Deliverable Microparticles Coated With Nano-forest Like Structure To Improve Dispersion and Biofouling Resistance

Abstract Background A variety of implantable microparticles have been developed to detect, diagnose and treat a wide range of diseases, but undesirable bio-fouling caused by biological substances including proteins, bacteria and cells adhesion, can easily lead to the risk of complications such as inflammation. Although most modification techniques have achieved biofouling resistance, the fragility of coatings in fluids and the particles agglomeration often caused by modification limit their applications. Here, we report deliverable microparticles coated with nano-forest like structure (NFMPs) that are exceptionally dispersed and resistant to biofouling. Methods The nano-forest-like microspheres were formed by the combined modification of tree-trunk like nanospikes and dendritic ‘liquid-like’ molecular brush coatings on the conventional microspheres surface. Its structure and surface characteristics were analyzed by scanning electron microscopy (SEM), X-ray photoelectron spectroscopy (XPS), static contact angles (CAs), slide angles (SAs).

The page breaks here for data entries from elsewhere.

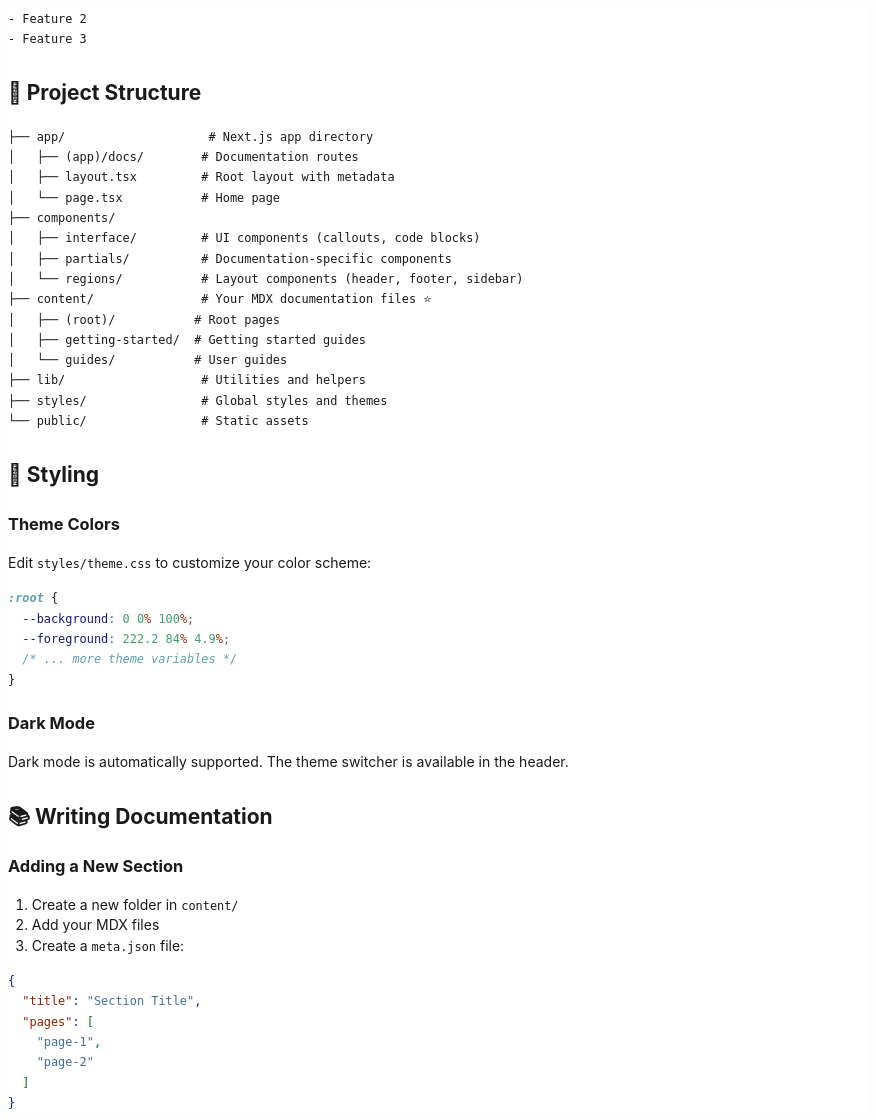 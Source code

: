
 ```mdx
- Feature 2
- Feature 3
```

## 📂 Project Structure

```
├── app/                    # Next.js app directory
│   ├── (app)/docs/        # Documentation routes
│   ├── layout.tsx         # Root layout with metadata
│   └── page.tsx           # Home page
├── components/
│   ├── interface/         # UI components (callouts, code blocks)
│   ├── partials/          # Documentation-specific components
│   └── regions/           # Layout components (header, footer, sidebar)
├── content/               # Your MDX documentation files ⭐
│   ├── (root)/           # Root pages
│   ├── getting-started/  # Getting started guides
│   └── guides/           # User guides
├── lib/                   # Utilities and helpers
├── styles/                # Global styles and themes
└── public/                # Static assets
```

## 🎨 Styling

### Theme Colors

Edit `styles/theme.css` to customize your color scheme:

```css
:root {
  --background: 0 0% 100%;
  --foreground: 222.2 84% 4.9%;
  /* ... more theme variables */
}
```

### Dark Mode

Dark mode is automatically supported. The theme switcher is available in the header.

## 📚 Writing Documentation

### Adding a New Section

1. Create a new folder in `content/`
2. Add your MDX files
3. Create a `meta.json` file:

```json
{
  "title": "Section Title",
  "pages": [
    "page-1",
    "page-2"
  ]
}
```

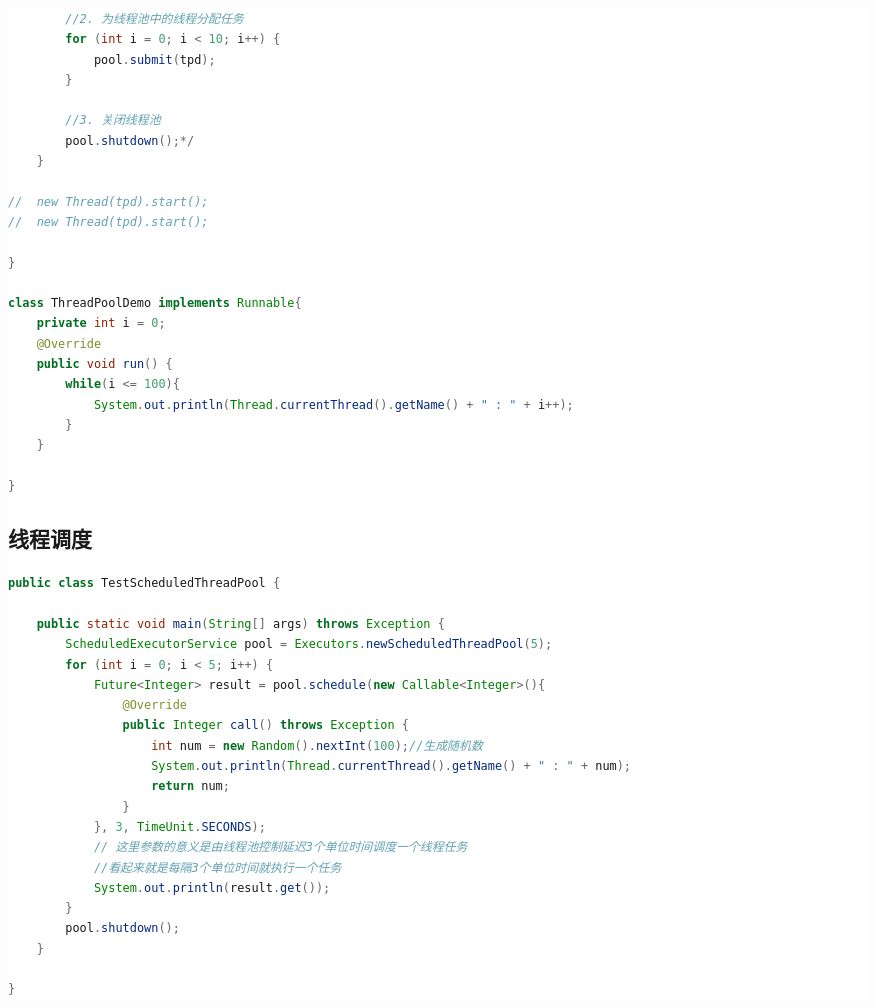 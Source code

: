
 ```java
		//2. 为线程池中的线程分配任务
		for (int i = 0; i < 10; i++) {
			pool.submit(tpd);
		}
		
		//3. 关闭线程池
		pool.shutdown();*/
	}
	
//	new Thread(tpd).start();
//	new Thread(tpd).start();

}

class ThreadPoolDemo implements Runnable{
	private int i = 0;
	@Override
	public void run() {
		while(i <= 100){
			System.out.println(Thread.currentThread().getName() + " : " + i++);
		}
	}
	
}
```



## 线程调度

```java
public class TestScheduledThreadPool {

	public static void main(String[] args) throws Exception {
		ScheduledExecutorService pool = Executors.newScheduledThreadPool(5);	
		for (int i = 0; i < 5; i++) {
			Future<Integer> result = pool.schedule(new Callable<Integer>(){
				@Override
				public Integer call() throws Exception {
					int num = new Random().nextInt(100);//生成随机数
					System.out.println(Thread.currentThread().getName() + " : " + num);
					return num;
				}		
			}, 3, TimeUnit.SECONDS); 
            // 这里参数的意义是由线程池控制延迟3个单位时间调度一个线程任务
            //看起来就是每隔3个单位时间就执行一个任务
			System.out.println(result.get());
		}
		pool.shutdown();
	}
	
}
```
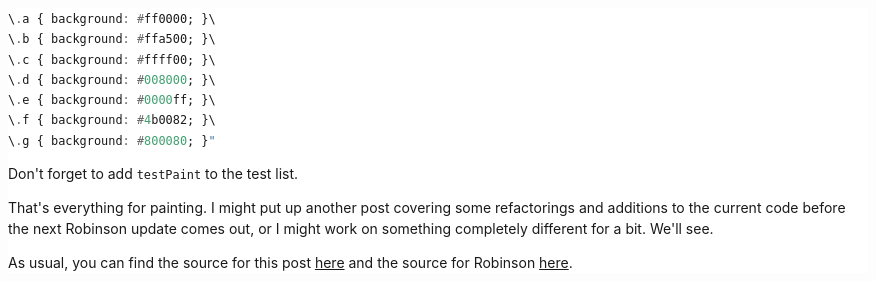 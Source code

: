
 ```haskell
\.a { background: #ff0000; }\
\.b { background: #ffa500; }\
\.c { background: #ffff00; }\
\.d { background: #008000; }\
\.e { background: #0000ff; }\
\.f { background: #4b0082; }\
\.g { background: #800080; }"
```

Don't forget to add `testPaint` to the test list.

That's everything for painting. I might put up another post covering some refactorings and additions to the current code before the next Robinson update comes out, or I might work on something completely different for a bit. We'll see.

As usual, you can find the source for this post [here](https://github.com/Hrothen/Hubert/blob/master/src/Painting.hs) and the source for Robinson [here](https://github.com/mbrubeck/robinson). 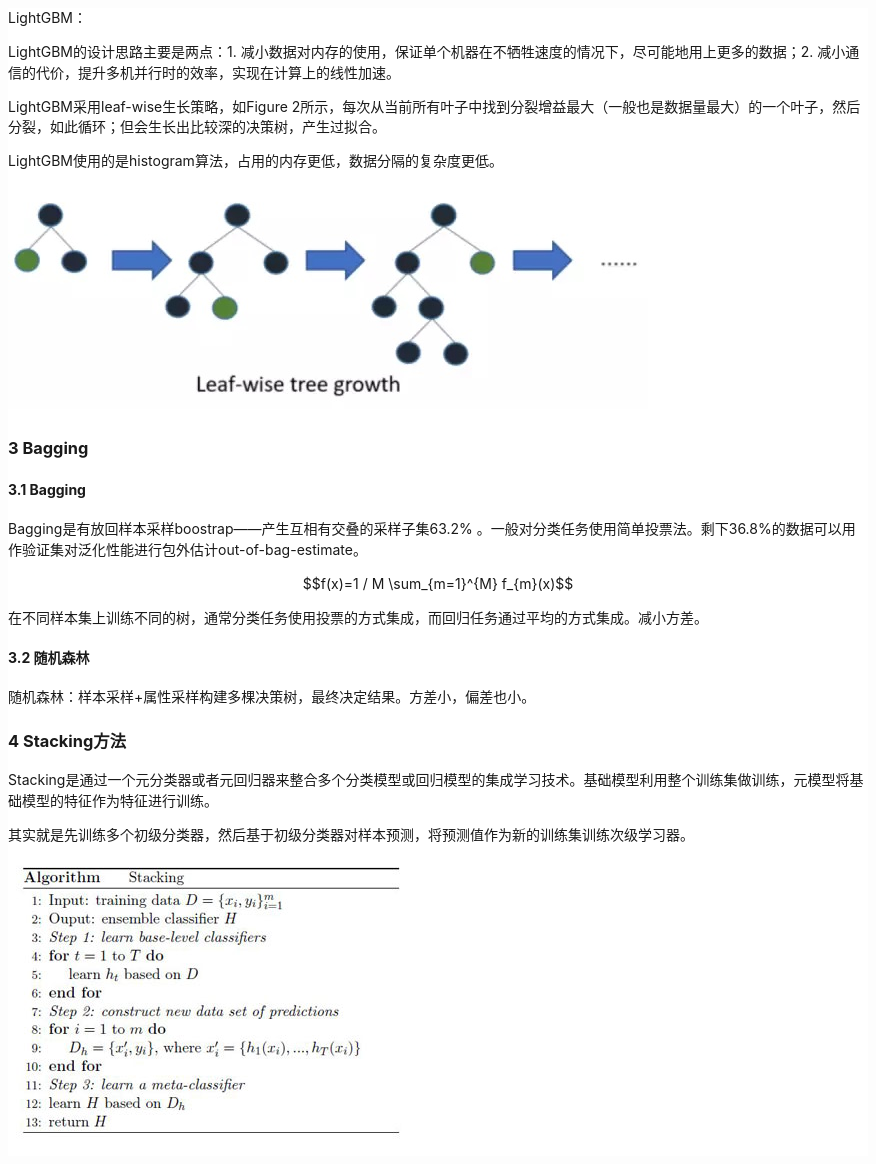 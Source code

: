 LightGBM：

LightGBM的设计思路主要是两点：1. 减小数据对内存的使用，保证单个机器在不牺牲速度的情况下，尽可能地用上更多的数据；2. 减小通信的代价，提升多机并行时的效率，实现在计算上的线性加速。

LightGBM采用leaf-wise生长策略，如Figure 2所示，每次从当前所有叶子中找到分裂增益最大（一般也是数据量最大）的一个叶子，然后分裂，如此循环；但会生长出比较深的决策树，产生过拟合。

LightGBM使用的是histogram算法，占用的内存更低，数据分隔的复杂度更低。

![20191225LightGBM](/images/20191225LightGBM.jpg)





### 3 Bagging

#### 3.1 Bagging

Bagging是有放回样本采样boostrap——产生互相有交叠的采样子集63.2% 。一般对分类任务使用简单投票法。剩下36.8%的数据可以用作验证集对泛化性能进行包外估计out-of-bag-estimate。

$$f(x)=1 / M \sum_{m=1}^{M} f_{m}(x)$$

在不同样本集上训练不同的树，通常分类任务使用投票的方式集成，而回归任务通过平均的方式集成。减小方差。



#### 3.2 随机森林

随机森林：样本采样+属性采样构建多棵决策树，最终决定结果。方差小，偏差也小。





### 4 Stacking方法

Stacking是通过一个元分类器或者元回归器来整合多个分类模型或回归模型的集成学习技术。基础模型利用整个训练集做训练，元模型将基础模型的特征作为特征进行训练。

其实就是先训练多个初级分类器，然后基于初级分类器对样本预测，将预测值作为新的训练集训练次级学习器。

![20191225Stacking](/images/20191225Stacking.jpg)
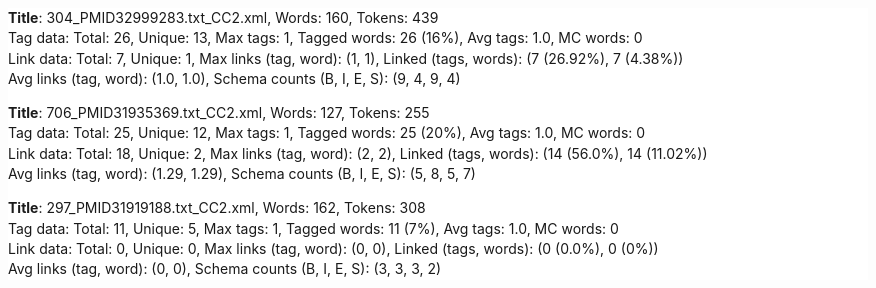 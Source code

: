 **Title**:
304_PMID32999283.txt_CC2.xml,
Words: 160,
Tokens: 439\
Tag data:
Total: 26,
Unique: 13,
Max tags: 1,
Tagged words: 26 (16%),
Avg tags: 1.0,
MC words: 0\
Link data:
Total: 7,
Unique: 1,
Max links (tag, word): (1, 1),
Linked (tags, words): (7 (26.92%), 7 (4.38%))\
Avg links (tag, word): (1.0, 1.0),
Schema counts (B, I, E, S): (9, 4, 9, 4)

**Title**:
706_PMID31935369.txt_CC2.xml,
Words: 127,
Tokens: 255\
Tag data:
Total: 25,
Unique: 12,
Max tags: 1,
Tagged words: 25 (20%),
Avg tags: 1.0,
MC words: 0\
Link data:
Total: 18,
Unique: 2,
Max links (tag, word): (2, 2),
Linked (tags, words): (14 (56.0%), 14 (11.02%))\
Avg links (tag, word): (1.29, 1.29),
Schema counts (B, I, E, S): (5, 8, 5, 7)

**Title**:
297_PMID31919188.txt_CC2.xml,
Words: 162,
Tokens: 308\
Tag data:
Total: 11,
Unique: 5,
Max tags: 1,
Tagged words: 11 (7%),
Avg tags: 1.0,
MC words: 0\
Link data:
Total: 0,
Unique: 0,
Max links (tag, word): (0, 0),
Linked (tags, words): (0 (0.0%), 0 (0%))\
Avg links (tag, word): (0, 0),
Schema counts (B, I, E, S): (3, 3, 3, 2)

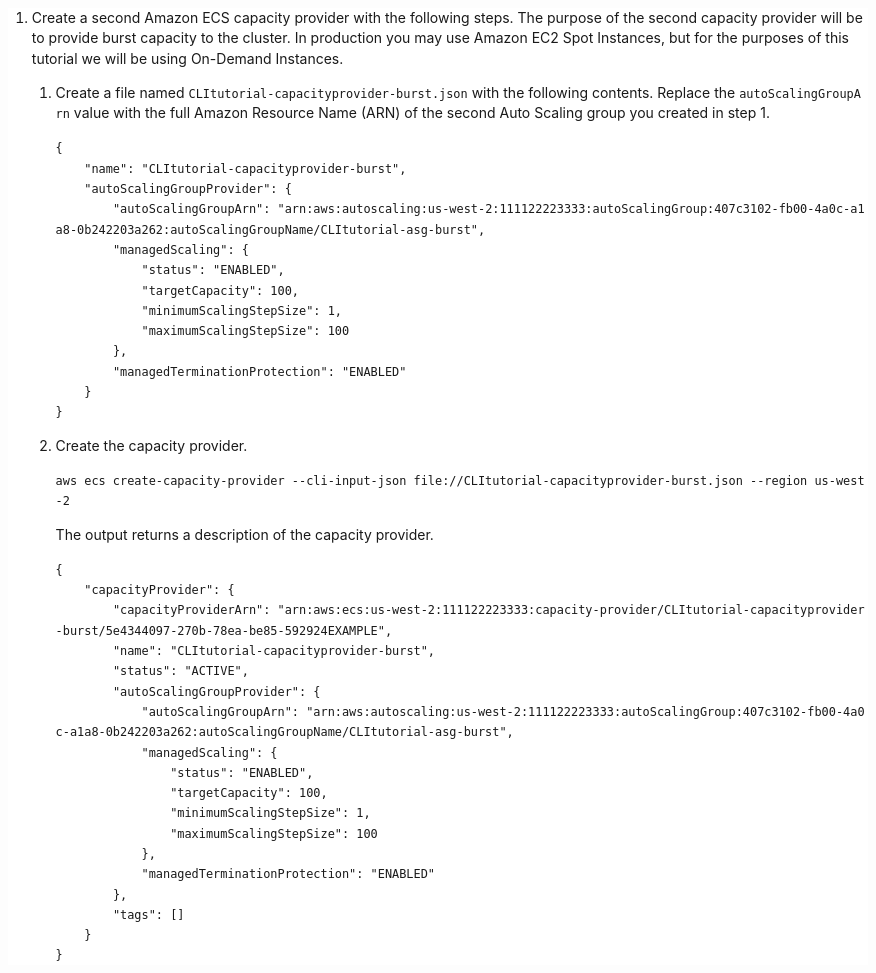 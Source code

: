 1. Create a second Amazon ECS capacity provider with the following steps\. The purpose of the second capacity provider will be to provide burst capacity to the cluster\. In production you may use Amazon EC2 Spot Instances, but for the purposes of this tutorial we will be using On\-Demand Instances\.

   1. Create a file named `CLItutorial-capacityprovider-burst.json` with the following contents\. Replace the `autoScalingGroupArn` value with the full Amazon Resource Name \(ARN\) of the second Auto Scaling group you created in step 1\.

      ```
      {
          "name": "CLItutorial-capacityprovider-burst",
          "autoScalingGroupProvider": {
              "autoScalingGroupArn": "arn:aws:autoscaling:us-west-2:111122223333:autoScalingGroup:407c3102-fb00-4a0c-a1a8-0b242203a262:autoScalingGroupName/CLItutorial-asg-burst",
              "managedScaling": {
                  "status": "ENABLED",
                  "targetCapacity": 100,
                  "minimumScalingStepSize": 1,
                  "maximumScalingStepSize": 100
              },
              "managedTerminationProtection": "ENABLED"
          }
      }
      ```

   1. Create the capacity provider\.

      ```
      aws ecs create-capacity-provider --cli-input-json file://CLItutorial-capacityprovider-burst.json --region us-west-2
      ```

      The output returns a description of the capacity provider\.

      ```
      {
          "capacityProvider": {
              "capacityProviderArn": "arn:aws:ecs:us-west-2:111122223333:capacity-provider/CLItutorial-capacityprovider-burst/5e4344097-270b-78ea-be85-592924EXAMPLE",
              "name": "CLItutorial-capacityprovider-burst",
              "status": "ACTIVE",
              "autoScalingGroupProvider": {
                  "autoScalingGroupArn": "arn:aws:autoscaling:us-west-2:111122223333:autoScalingGroup:407c3102-fb00-4a0c-a1a8-0b242203a262:autoScalingGroupName/CLItutorial-asg-burst",
                  "managedScaling": {
                      "status": "ENABLED",
                      "targetCapacity": 100,
                      "minimumScalingStepSize": 1,
                      "maximumScalingStepSize": 100
                  },
                  "managedTerminationProtection": "ENABLED"
              },
              "tags": []
          }
      }
      ```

Compared the dispersibility of nanospike-modified hydrophobic microspheres with conventional hydrophobic microspheres in water to determine nanospike-induced abnormal dispersion. Furthermore, the nano-forest-like microparticles were incubated with proteins, bacteria and cells to verify their anti-biofouling properties, and its anti-adhesion mechanisms were explored through activity tests and anti-biofouling performance tests of nanoforest structure-modified planar structures. Results The ‘liquid-like’ coating is reliably biocompatible and induces microparticles to exhibit long-term and robust resistance against proteins, bacterial and cells adhesion. While the microparticles were aggregated in water due to their increased hydrophobicity caused by the coating, the tree-trunk-like nanospikes induced specific dispersion of the microparticles. Conclusion Based on these results, our research introduces a unique modification technology for deliverable microparticles with exceptional dispersibility and anti-biofouling properties, which will facilitate the development of deliverable devices or materials to reduce inflammation or infection.